**Work task**
Below are several records. Retype exactly those lines running from the one with "发表于 2025-10-27 18:45" through the one with "现 ...</blockquote>", end lines included, and no others.

**Given data**
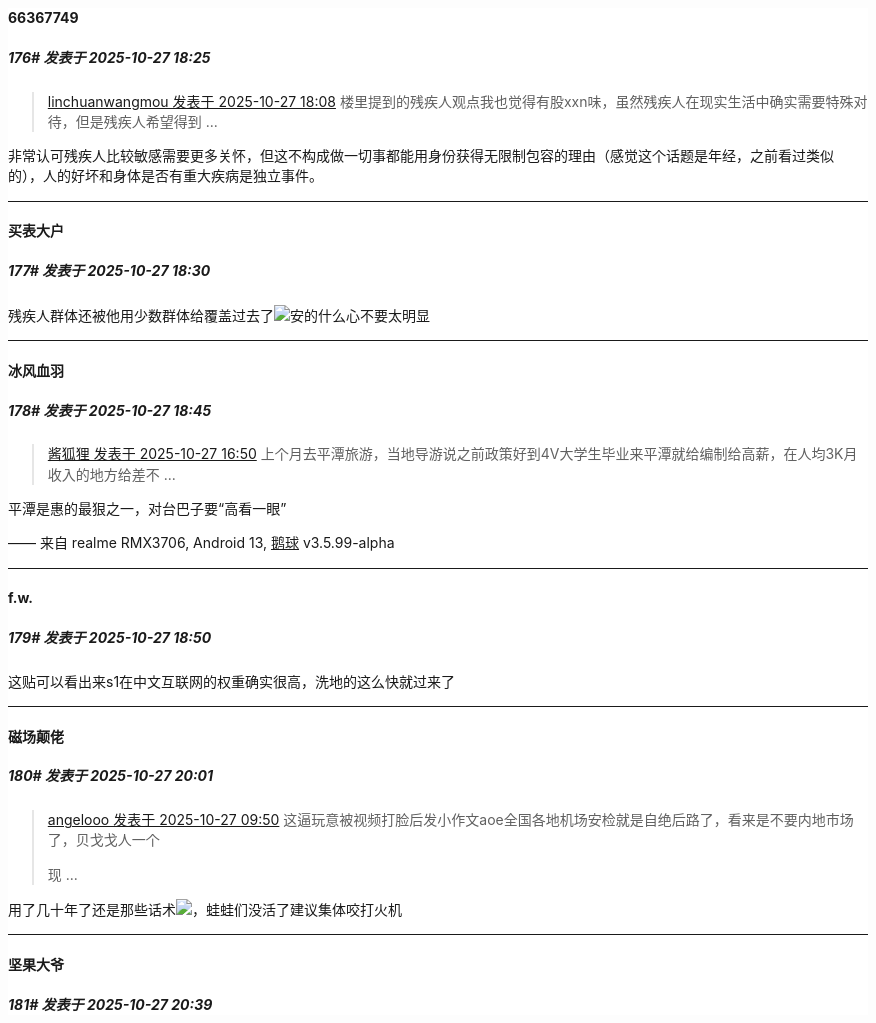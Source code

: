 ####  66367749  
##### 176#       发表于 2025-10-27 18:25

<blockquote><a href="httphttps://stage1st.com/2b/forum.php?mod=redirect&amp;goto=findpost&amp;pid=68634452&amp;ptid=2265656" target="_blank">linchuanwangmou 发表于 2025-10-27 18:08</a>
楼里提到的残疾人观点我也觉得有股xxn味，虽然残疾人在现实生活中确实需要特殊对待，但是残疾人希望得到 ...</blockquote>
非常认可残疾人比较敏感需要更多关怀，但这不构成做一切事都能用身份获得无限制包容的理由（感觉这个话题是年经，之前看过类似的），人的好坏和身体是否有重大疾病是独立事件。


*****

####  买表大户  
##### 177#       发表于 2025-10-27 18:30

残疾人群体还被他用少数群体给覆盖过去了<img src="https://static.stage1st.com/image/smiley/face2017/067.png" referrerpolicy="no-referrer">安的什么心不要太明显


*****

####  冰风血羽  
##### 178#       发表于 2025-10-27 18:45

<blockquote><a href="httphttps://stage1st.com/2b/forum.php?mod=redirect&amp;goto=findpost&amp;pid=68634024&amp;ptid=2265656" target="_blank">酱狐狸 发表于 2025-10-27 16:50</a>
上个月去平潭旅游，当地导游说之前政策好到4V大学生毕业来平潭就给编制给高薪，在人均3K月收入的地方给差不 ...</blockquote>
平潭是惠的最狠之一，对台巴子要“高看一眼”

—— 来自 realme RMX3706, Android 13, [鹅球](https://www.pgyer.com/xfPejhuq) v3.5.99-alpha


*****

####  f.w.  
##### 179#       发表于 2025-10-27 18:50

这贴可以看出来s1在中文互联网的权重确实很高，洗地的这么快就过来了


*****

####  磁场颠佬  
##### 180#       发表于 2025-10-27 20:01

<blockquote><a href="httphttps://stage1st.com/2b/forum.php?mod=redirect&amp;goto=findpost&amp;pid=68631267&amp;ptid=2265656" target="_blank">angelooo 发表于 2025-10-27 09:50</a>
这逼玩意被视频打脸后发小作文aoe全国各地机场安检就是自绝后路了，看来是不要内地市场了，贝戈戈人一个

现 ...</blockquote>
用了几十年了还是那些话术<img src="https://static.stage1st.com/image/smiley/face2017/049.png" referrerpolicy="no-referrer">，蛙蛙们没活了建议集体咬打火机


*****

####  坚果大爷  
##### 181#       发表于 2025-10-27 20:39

**Final answer**
##### 178#       发表于 2025-10-27 18:45

<blockquote><a href="httphttps://stage1st.com/2b/forum.php?mod=redirect&amp;goto=findpost&amp;pid=68634024&amp;ptid=2265656" target="_blank">酱狐狸 发表于 2025-10-27 16:50</a>
上个月去平潭旅游，当地导游说之前政策好到4V大学生毕业来平潭就给编制给高薪，在人均3K月收入的地方给差不 ...</blockquote>
平潭是惠的最狠之一，对台巴子要“高看一眼”

—— 来自 realme RMX3706, Android 13, [鹅球](https://www.pgyer.com/xfPejhuq) v3.5.99-alpha


*****

####  f.w.  
##### 179#       发表于 2025-10-27 18:50

这贴可以看出来s1在中文互联网的权重确实很高，洗地的这么快就过来了


*****

####  磁场颠佬  
##### 180#       发表于 2025-10-27 20:01

<blockquote><a href="httphttps://stage1st.com/2b/forum.php?mod=redirect&amp;goto=findpost&amp;pid=68631267&amp;ptid=2265656" target="_blank">angelooo 发表于 2025-10-27 09:50</a>
这逼玩意被视频打脸后发小作文aoe全国各地机场安检就是自绝后路了，看来是不要内地市场了，贝戈戈人一个

现 ...</blockquote>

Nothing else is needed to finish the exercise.